Essentially honours involves writing a thesis. The suggested length for the course I am doing is between 10,000 and 15,000 words. It's proper research, not a report. You need to justify your topic and explain why it is unique and original, and follow a proper methodology in order to reach your conclusions. It will almost always involve primary research of some kind, though it is possible for it not to.

I have had some feedback on the first few chapters of my thesis (introduction, literature review, methodology) because in my course the first draft of those sections is done as part of a research methods subject. From that I can tell you that is is marked very hard... easily more than twice as hard as anything else I have done. Essentially it needs to be perfect; perfect referencing, backed by very good academic sources, absolutely no spelling/grammar mistakes etc.
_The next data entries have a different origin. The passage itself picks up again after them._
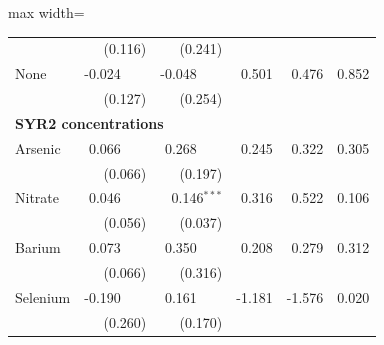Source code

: \begin{table}[htbp]
{\begin{adjustbox}{max width=\linewidth}
\begin{tabular}{lrrrrr}
 & (\phantom{-}0.116)\phantom{$^{***}$} & (\phantom{-}0.241)\phantom{$^{***}$} &  &  &  \\
None & \phantom{(}-0.024$^{\phantom{*}\phantom{*}\phantom{*}}$ & \phantom{(}-0.048$^{\phantom{*}\phantom{*}\phantom{*}}$ & \phantom{(}\phantom{-}0.501\phantom{$^{***}$} & \phantom{(}\phantom{-}0.476\phantom{$^{***}$} & \phantom{(}\phantom{-}0.852\phantom{$^{***}$} \\
 & (\phantom{-}0.127)\phantom{$^{***}$} & (\phantom{-}0.254)\phantom{$^{***}$} &  &  &  \\
\multicolumn{6}{l}{\textbf{SYR2 concentrations}} \\
Arsenic & \phantom{(}\phantom{-}0.066$^{\phantom{*}\phantom{*}\phantom{*}}$ & \phantom{(}\phantom{-}0.268$^{\phantom{*}\phantom{*}\phantom{*}}$ & \phantom{(}\phantom{-}0.245\phantom{$^{***}$} & \phantom{(}\phantom{-}0.322\phantom{$^{***}$} & \phantom{(}\phantom{-}0.305\phantom{$^{***}$} \\
 & (\phantom{-}0.066)\phantom{$^{***}$} & (\phantom{-}0.197)\phantom{$^{***}$} &  &  &  \\
Nitrate & \phantom{(}\phantom{-}0.046$^{\phantom{*}\phantom{*}\phantom{*}}$ & \phantom{(}\phantom{-}0.146$^{***}$ & \phantom{(}\phantom{-}0.316\phantom{$^{***}$} & \phantom{(}\phantom{-}0.522\phantom{$^{***}$} & \phantom{(}\phantom{-}0.106\phantom{$^{***}$} \\
 & (\phantom{-}0.056)\phantom{$^{***}$} & (\phantom{-}0.037)\phantom{$^{***}$} &  &  &  \\
Barium & \phantom{(}\phantom{-}0.073$^{\phantom{*}\phantom{*}\phantom{*}}$ & \phantom{(}\phantom{-}0.350$^{\phantom{*}\phantom{*}\phantom{*}}$ & \phantom{(}\phantom{-}0.208\phantom{$^{***}$} & \phantom{(}\phantom{-}0.279\phantom{$^{***}$} & \phantom{(}\phantom{-}0.312\phantom{$^{***}$} \\
 & (\phantom{-}0.066)\phantom{$^{***}$} & (\phantom{-}0.316)\phantom{$^{***}$} &  &  &  \\
Selenium & \phantom{(}-0.190$^{\phantom{*}\phantom{*}\phantom{*}}$ & \phantom{(}\phantom{-}0.161$^{\phantom{*}\phantom{*}\phantom{*}}$ & \phantom{(}-1.181\phantom{$^{***}$} & \phantom{(}-1.576\phantom{$^{***}$} & \phantom{(}\phantom{-}0.020\phantom{$^{***}$} \\
 & (\phantom{-}0.260)\phantom{$^{***}$} & (\phantom{-}0.170)\phantom{$^{***}$} &  &  &  \\
\bottomrule
\end{tabular}
\end{adjustbox}
}
\begin{minipage}{\linewidth}

\end{minipage}
\end{table}
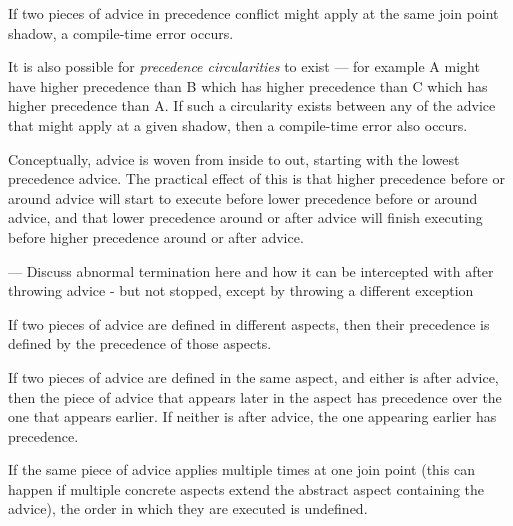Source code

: \documentclass[12pt,a4paper]{report}
\begin{document}
If two pieces of advice in precedence conflict might apply at the same
join point shadow, a compile-time error occurs.

It is also possible for {\em precedence circularities} to exist --- for example
A might have higher precedence than B which has higher precedence than C
which has higher precedence than A. If such a circularity exists between
any of the advice that might apply at a given shadow, then a compile-time
error also occurs.

Conceptually, advice is woven from inside to out, starting with the lowest
precedence advice. The practical effect of this is that higher precedence
before or around advice will start to execute before lower precedence before
or around advice, and that lower precedence around or after advice will 
finish executing before higher precedence around or after advice. 

--- Discuss abnormal termination here and how it can be intercepted with
after throwing advice - but not stopped, except by throwing a different
exception

If two pieces of advice are defined 
in different aspects, then their precedence is defined by the precedence
of those aspects.

If two pieces of advice are defined in the same aspect, and either is after
advice, then the piece of advice that appears later in the aspect has 
precedence over the one that appears earlier. If neither is after advice,
the one appearing earlier has precedence.

If the same piece of advice applies multiple times at one join point
(this can happen if multiple concrete aspects extend the abstract aspect
containing the advice), the order in which they are executed is undefined.
\end{document}
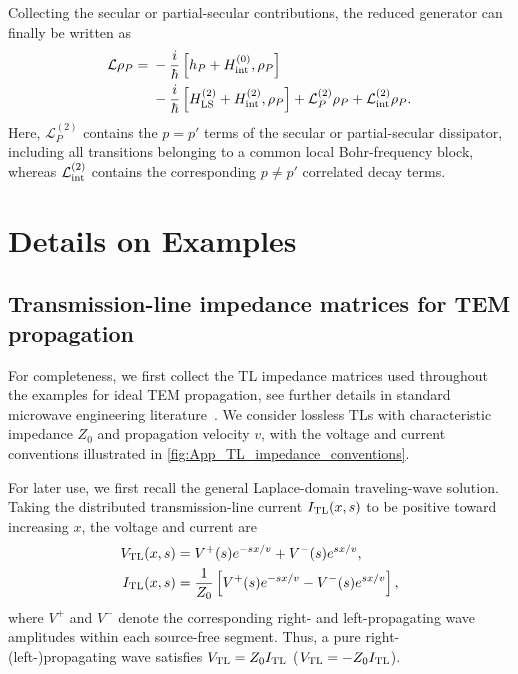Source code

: \documentclass[prx,aps,twocolumn,article]{revtex4-2}
\begin{document}
Collecting the secular or partial-secular contributions, the reduced
generator can finally be written as
\begin{align}
\begin{aligned}
    \mathcal L\rho_P
    ={}&
    -\frac{i}{\hbar}
    \left[
        h_P
        +
        H_{\mathrm{int}}^{(0)},
        \rho_P
    \right]
    \\
    &-
    \frac{i}{\hbar}
    \left[
        H_{\rm LS}^{(2)}
        +
        H_{\rm int}^{(2)},
        \rho_P
    \right]
    +
    \mathcal L_P^{(2)}\rho_P
    +
    \mathcal L_{\rm int}^{(2)}\rho_P.
\end{aligned}
\label{Eq:EffectiveMEAppendix}
\end{align}
Here,
$\mathcal L_P^{(2)}$
contains the $p=p'$ terms of the secular or partial-secular dissipator,
including all transitions belonging to a common local Bohr-frequency
block, whereas
$\mathcal L_{\rm int}^{(2)}$
contains the corresponding $p\neq p'$ correlated decay terms.

\section{Details on Examples}
\label{AppSec:DetailsExamples}
\subsection{Transmission-line impedance matrices for TEM propagation}
\label{AppSec:TransmissionLineImpedances}

For completeness, we first collect the TL impedance matrices used throughout the examples for ideal TEM propagation, see further details in standard microwave engineering literature~\cite{Pozar:2009}. We consider lossless TLs with characteristic impedance $Z_0$ and propagation velocity $v$, with the voltage and current conventions illustrated in \cref{fig:App_TL_impedance_conventions}.

For later use, we first recall the general Laplace-domain traveling-wave solution. Taking the distributed transmission-line current
$I_{\rm TL}(x,s)$ to be positive toward increasing $x$, the voltage and
current are
\begin{align}
\begin{aligned}
    V_{\rm TL}(x,s)
    &=
    V^+(s)e^{-sx/v}
    +
    V^-(s)e^{sx/v},
    \\
    I_{\rm TL}(x,s)
    &=
    \frac{1}{Z_0}
    \left[
        V^+(s)e^{-sx/v}
        -
        V^-(s)e^{sx/v}
    \right],
\end{aligned}
    \label{Eq:TLTravelingWaveSolution}
\end{align}
where $V^+$ and $V^-$ denote the corresponding right- and left-propagating wave amplitudes within each source-free segment. Thus, a pure right- (left-)propagating wave satisfies $V_{\rm TL}=Z_0I_{\rm TL}$
($V_{\rm TL}=-Z_0I_{\rm TL}$).
\end{document}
In terms of workload, I am allocated 18 credit points (the equivalent of 3 subjects) this session to write my results and conclusion and go back over what I have already done. There are no classes, only meetings with a supervisor. I also had 6 credit points last session for the first part... so 24 credit points (4 subjects) total.

I think it is worth it, but for me it is just a different 4th year, not an extra year. In my experience a lot of employers really don't understand how much work is involved, so you get less out of it from that perspective than you might think. The main reason I did it was to get out of a year long group project that I would of had to do if I didn't do honours.